第一問 甲は,自動販売機から金をとろうと考え,合鍵を用いて自動販売機の扉を開けていたとこ ろ,たまたま付近を通りかかった乙から「何をしているのか。」と声をかけられたので,捕まっ ては大変だと思い,持っていたドライバーを乙の顔目掛けて投げ付け,何も取らずに逃走した。 ところが,そのドライバーは,乙の顔をかすって,乙の後ろを歩いていた丙の頭に当たったため, 丙はこれが原因で死亡し,乙は軽い傷を負った。
甲の刑事責任について論ぜよ。

 

 

一 序論
甲は,自動販売機から金を盗ろうと考えて合鍵を用いて自動販売機の扉をあけていたのであるから, 甲には窃盗の実行の着手が認められる。実行の着手時期については議論があるが,本件の場合に実行の着手を認めることには異論がないものと考えられる。
そこで,窃盗犯である甲が,乙から声を掛けられ「捕まっては大変だと思い」,つまり,逮捕を免れるため乙に対してドライバーを投げ付けるという暴行を加えたのであるから,事後強盗(刑法二三八条) の成否を考えなければならない。
事後強盗の暴行の相手方は窃盗の被害者である必要はなく,窃盗行為を目撃して追跡してきた者であってもよいから(大判昭八・六・五集一二・六四八),本件のように甲の行動に不審を抱き声を掛けてきた者でも構わないであろう。
事後強盗を認めるためにどの程度の暴行・ 脅迫を必要とするかについても議論があり,学説上,一応,通常の強盗罪と同様反抗を抑圧(逮捕遂行の 意思を抑圧)する程度の暴行・脅迫を必要とすると言われているが,他方,これから財物を奪おうとする場合とはおのずからニュアンスの違いがあり,僅かながら程度の軽いもので足りるとも言われる(大塚概 説一八八頁参照)。
実務上,ドライバーを顔目掛けて投げ付けられれば,十分逮捕の意思が削がれると考えられるから,甲が事後強盗の罪責を問われることも問題ないと考えられる。本問において,ここまでは簡単に結論のみを論述すれば足りる。 そこで次に問題となるのが,乙の負傷,丙の死亡をどのように評価するかである。
乙が傷害を負ったのみであれば,単純に強盗致傷罪(二四〇条前段)を認めればよく,何ら問題ない。
ところが,本問では たまたま乙の後ろを歩いていた丙にドライバーが当たり,丙が死亡してしまっている。甲は丙にドライ バーをぶつけることにつき認識がなかったにもかかわらず,丙にぶつかってしまったわけであるから, 甲の認識した事実と発生した事実に食違いがあり,事実の錯誤が問題となる。

そこで,まず,事実の錯誤一般について考えてみたい。


二 事実の錯誤
1 具体的事実の錯誤
解りやすくするため,設問を離れて,殺人の事例で錯誤について考えてみたい。

たとえば,甲が乙を殺そうと考えて乙に向けて拳銃を発射したが,弾が逸れて乙の近くにいた丙に命申し,丙が死亡した場合を考えてみよう(事例一)。
この場合,甲は殺人の罪を犯すことを認識しており, 結果として相手方が違うとはいえ人の死という殺人と同一の結果が発生している。
このように,行為者の認識と発生した事実のずれが,例えば殺人という同一の構成要件の枠の中にある場合を具体的事実の錯誤という。
この事例については,まず,甲の罪責として,乙に対する殺人未遂を認めるものの,丙に対する関係では故意犯としての殺人既遂罪の成立を否定し,過失犯としての過失致傷罪を認める考え方がある(具体的符合説)。
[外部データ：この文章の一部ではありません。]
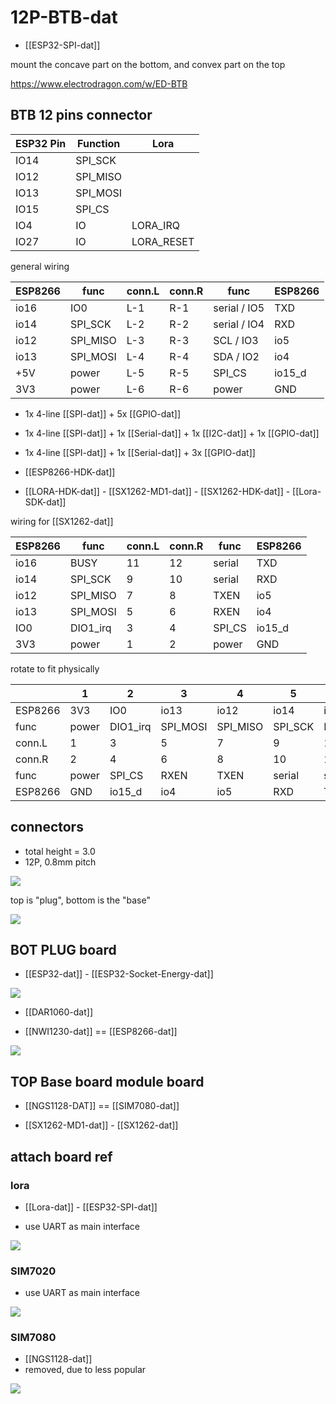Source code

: 
# 12P-BTB-dat

- [[ESP32-SPI-dat]]



mount the concave part on the bottom, and convex part on the top

https://www.electrodragon.com/w/ED-BTB


## BTB 12 pins connector 

| ESP32 Pin | Function | Lora       |
| --------- | -------- | ---------- |
| IO14      | SPI_SCK  |            |
| IO12      | SPI_MISO |            |
| IO13      | SPI_MOSI |            |
| IO15      | SPI_CS   |            |
| IO4       | IO       | LORA_IRQ   |
| IO27      | IO       | LORA_RESET |

general wiring 

| ESP8266 | func     | conn.L | conn.R | func         | ESP8266 |
| ------- | -------- | ------ | ------ | ------------ | ------- |
| io16    | IO0      | L-1    | R-1    | serial / IO5 | TXD     |
| io14    | SPI_SCK  | L-2    | R-2    | serial / IO4 | RXD     |
| io12    | SPI_MISO | L-3    | R-3    | SCL / IO3    | io5     |
| io13    | SPI_MOSI | L-4    | R-4    | SDA / IO2    | io4     |
| +5V     | power    | L-5    | R-5    | SPI_CS       | io15_d  |
| 3V3     | power    | L-6    | R-6    | power        | GND     |

- 1x 4-line [[SPI-dat]] + 5x [[GPIO-dat]]
- 1x 4-line [[SPI-dat]] + 1x [[Serial-dat]] + 1x [[I2C-dat]] + 1x [[GPIO-dat]]
- 1x 4-line [[SPI-dat]] + 1x [[Serial-dat]] + 3x [[GPIO-dat]]

- [[ESP8266-HDK-dat]]

- [[LORA-HDK-dat]] - [[SX1262-MD1-dat]] - [[SX1262-HDK-dat]] - [[Lora-SDK-dat]]

wiring for [[SX1262-dat]]

| ESP8266 | func     | conn.L | conn.R | func   | ESP8266 |
| ------- | -------- | ------ | ------ | ------ | ------- |
| io16    | BUSY     | 11     | 12     | serial | TXD     |
| io14    | SPI_SCK  | 9      | 10     | serial | RXD     |
| io12    | SPI_MISO | 7      | 8      | TXEN   | io5     |
| io13    | SPI_MOSI | 5      | 6      | RXEN   | io4     |
| IO0     | DIO1_irq | 3      | 4      | SPI_CS | io15_d  |
| 3V3     | power    | 1      | 2      | power  | GND     |

rotate to fit physically

|                | 1         | 2         | 3         | 4         | 5         | 6         |
|----------------|-----------|-----------|-----------|-----------|-----------|-----------|
| ESP8266        | 3V3       | IO0       | io13      | io12      | io14      | io16      |
| func           | power     | DIO1_irq  | SPI_MOSI  | SPI_MISO  | SPI_SCK   | BUSY      |
| conn.L         | 1         | 3         | 5         | 7         | 9         | 11        |
| conn.R         | 2         | 4         | 6         | 8         | 10        | 12        |
| func           | power     | SPI_CS    | RXEN      | TXEN      | serial    | serial    |
| ESP8266        | GND       | io15_d    | io4       | io5       | RXD       | TXD       |

## connectors 

- total height = 3.0
- 12P, 0.8mm pitch 


![](2024-10-02-20-05-38.png)


top is "plug", bottom is the "base"

![](2024-10-02-20-05-52.png)




## BOT PLUG board 

- [[ESP32-dat]] - [[ESP32-Socket-Energy-dat]]

![](40-27-15-02-08-2023.png)



- [[DAR1060-dat]]

- [[NWI1230-dat]] == [[ESP8266-dat]]

![](2025-07-16-15-24-50.png)


## TOP Base board module board


- [[NGS1128-DAT]] == [[SIM7080-dat]]

- [[SX1262-MD1-dat]] - [[SX1262-dat]]




## attach board ref 

### lora


- [[Lora-dat]] - [[ESP32-SPI-dat]]


- use UART as main interface 

![](47-32-15-02-08-2023.png)




### SIM7020 

- use UART as main interface 

![](54-48-15-02-08-2023.png)


### SIM7080

- [[NGS1128-dat]]
- removed, due to less popular 

![](2024-04-11-16-24-27.png)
具体的符合説は,甲が殺そうと考えたのは乙であり,丙に対しては誤って弾を命中させただけであるのだから,これを「故意に殺した」と評価するのは不自然と考える。 ただ,具体的符合説も単なる人違いの場合は故意犯を認めてよいとする。つまり,甲が乙を殺そうと考えて拳銃を発射し,狙った相手に当たって相手は死んだが,その相手が実は乙ではなく丙であったという場合である(事例二)。
この場合は狙った相手を殺しているのであるから,殺人既遂としてよいと考えるのである。 これに対し,通説判例と言われている法定的符合説は,事例一,二のいずれについても丙に対する殺人既遂罪の成立を認める。その理由として,通常「人を殺そうと思って,人を殺したのであるから,殺人罪を認めるべきである」といった説明がなされている。これは,解りやすく言うと,故意責任の構造から説明することができる。
つまり,故意犯の特徴は,自分がこれから行おうとしている行為が,法によって禁止された違法な行為であることを知っていながら敢えてこれを行うところにあると考える。
つまり,自分が人を殺すということを認識していれば(故意),「人を殺すなかれ」という法規範を思い起こすことができ,(規範に直面する),自分の行為が法により禁止された違法な行為であることも分かり(違法性の意識),止めようという意識(反対動機)が働く。
これを押し切って敢えて人を殺す行為に出るところに,強い責任非難(あるいは反規範性)が認められるので,故意犯は重く処罰される。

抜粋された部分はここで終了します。